DS:runDifferentRegressionTrTeDataSet(),plotLearningCurvesRegression(): [a relative link](DS.py)

** From the below figure, is this a good model: predicted vs. real **

In [None]:
L8=DS.runDifferentRegressionTrTeDataSet([0],[DS.Regs[0]],[0])

In [None]:
L8['diabetes'][2],L8['diabetes'][3], L8['diabetes'][4]

** From the below figure, decribe the trends of the errors for validation and train datasets**

In [None]:
L9=DS.plotLearningCurvesRegression([0],[DS.Regs[0]],[0])

## Example

Does BMI predict BP?

Following the scikit-learn [example here](http://scikit-learn.org/stable/auto_examples/linear_model/plot_ols.html#sphx-glr-auto-examples-linear-model-plot-ols-py).

**Note:** had to address a [strange issue](https://stackoverflow.com/questions/38058486/fit-error-found-arrays-with-inconsistent-numbers-of-samples) with one predictor variable

#### We can use scikit-learn to split our data into training/test sets

In [None]:
diabetes_predictors["BMI"].shape, diabetes_predictors["BP"].shape

In [None]:
from sklearn import linear_model
from sklearn.model_selection import cross_val_predict
from sklearn.model_selection import train_test_split

lr = linear_model.LinearRegression()

X = diabetes_predictors["BMI"].reshape(-1,1)

y = diabetes_predictors["BP"]

X_train, X_test, y_train, y_test = train_test_split(X, y)
lr.fit(X_train, y_train)
print(lr.coef_)

plt.scatter(X_test, y_test,  color='black')
plt.plot(X_test, lr.predict(X_test), color='blue',
         linewidth=3)
plt.xlabel("BMI")
plt.ylabel("BP")
plt.xticks(())
plt.yticks(())

plt.show()

### How optimal is our model?

In [None]:
print("Mean squared error: %.2f"
      % np.mean((lr.predict(X_test) - y_test) ** 2))

### What does this number mean?

## Using [statsmodels](http://www.statsmodels.org/stable/index.html)

In [None]:
import statsmodels.formula.api as smf
mod = smf.ols(formula='BP ~ BMI', data=diabetes_predictors)
res = mod.fit()
print(res.summary())

## I Can Easily Make a Higher Dimensional Model

#### I don't know the meaning of any of these S\* variables!

In [None]:
mod = smf.ols(formula='BP ~ BMI + S1 + S2', data=diabetes_predictors)
res = mod.fit()
print(res.summary())

## Exercise

Use statsmodels to make the **best** model you can.

### Statsmodel is giving us warnings.

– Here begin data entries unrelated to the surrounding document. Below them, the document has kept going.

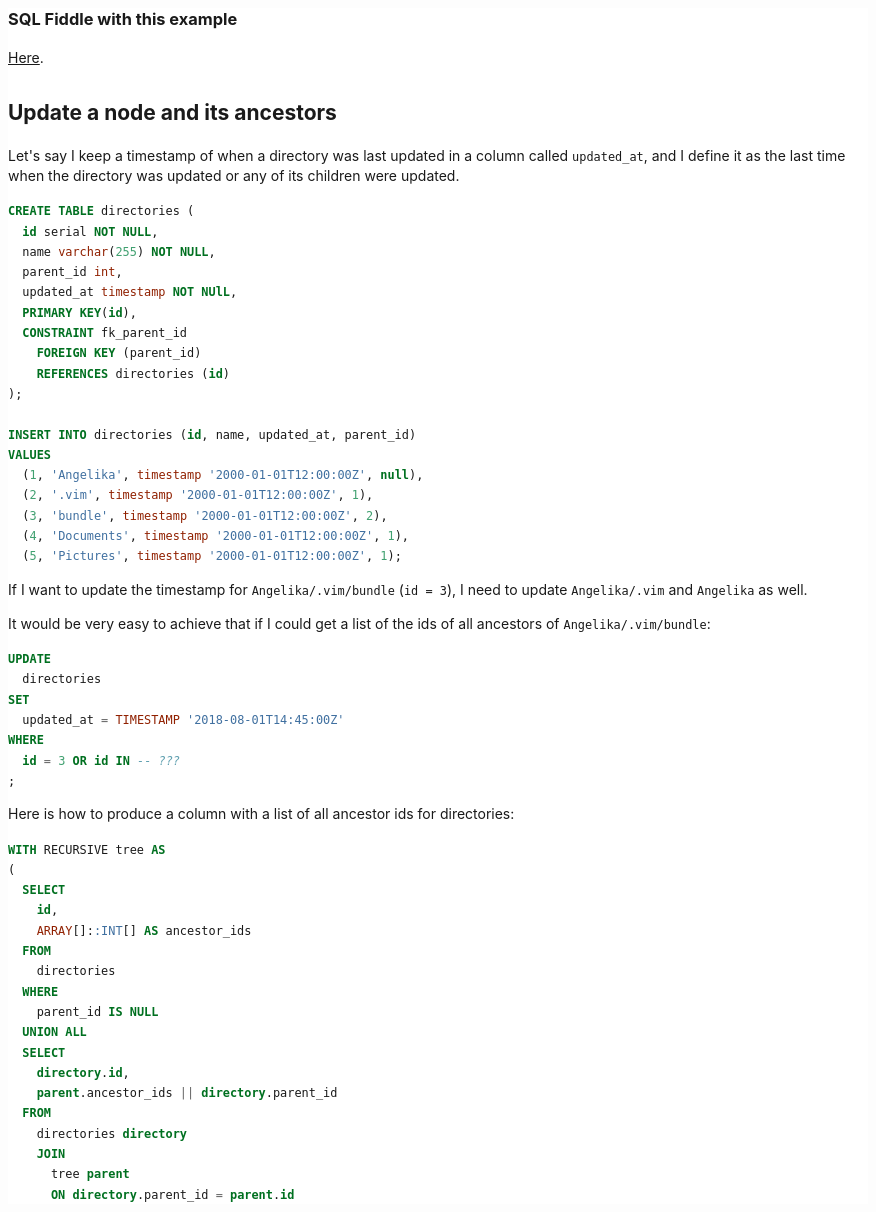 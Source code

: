 ### SQL Fiddle with this example

[Here](http://sqlfiddle.com/#!17/a8322/1).

## Update a node and its ancestors

Let's say I keep a timestamp of when a directory was last updated in a column called `updated_at`, and I define it as the last time when the directory was updated or any of its children were updated.

```sql
CREATE TABLE directories (
  id serial NOT NULL,
  name varchar(255) NOT NULL,
  parent_id int,
  updated_at timestamp NOT NUlL,
  PRIMARY KEY(id),
  CONSTRAINT fk_parent_id
    FOREIGN KEY (parent_id)
    REFERENCES directories (id)
);

INSERT INTO directories (id, name, updated_at, parent_id)
VALUES
  (1, 'Angelika', timestamp '2000-01-01T12:00:00Z', null),
  (2, '.vim', timestamp '2000-01-01T12:00:00Z', 1),
  (3, 'bundle', timestamp '2000-01-01T12:00:00Z', 2),
  (4, 'Documents', timestamp '2000-01-01T12:00:00Z', 1),
  (5, 'Pictures', timestamp '2000-01-01T12:00:00Z', 1); 
```

If I want to update the timestamp for `Angelika/.vim/bundle` (`id = 3`), I need to update `Angelika/.vim` and `Angelika` as well.

It would be very easy to achieve that if I could get a list of the ids of all ancestors of `Angelika/.vim/bundle`:

```sql
UPDATE
  directories 
SET
  updated_at = TIMESTAMP '2018-08-01T14:45:00Z' 
WHERE
  id = 3 OR id IN -- ???
;
```

Here is how to produce a column with a list of all ancestor ids for directories:

```sql
WITH RECURSIVE tree AS 
(
  SELECT
    id,
    ARRAY[]::INT[] AS ancestor_ids 
  FROM
    directories 
  WHERE
    parent_id IS NULL 
  UNION ALL
  SELECT
    directory.id,
    parent.ancestor_ids || directory.parent_id 
  FROM
    directories directory 
    JOIN
      tree parent 
      ON directory.parent_id = parent.id 
```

Could we have anticipated these?

# Exercise


## Parkinson’s Disease

Parkinson's disease (PD) is a chronic and progressive movement disorder, meaning that symptoms continue and worsen over time. Nearly one million people in the US are living with Parkinson's disease. The cause is unknown, and although there is presently no cure, there are treatment options such as medication and surgery to manage its symptoms.

Data set information, paper and the related links: https://archive.ics.uci.edu/ml/datasets/parkinsons

### Questions [Discuss the pseudo codes(steps)]

1. Use the file of code 1 instead of 0 to load the data, describe, scale, and calculate the related Mean/SD and p-values
2. Build a linear regression model and output the above results.
3. Plot the graphs of actual-prediction and learning curves.
4. Compare both data results and summarize your conclusions of the performances of the two data.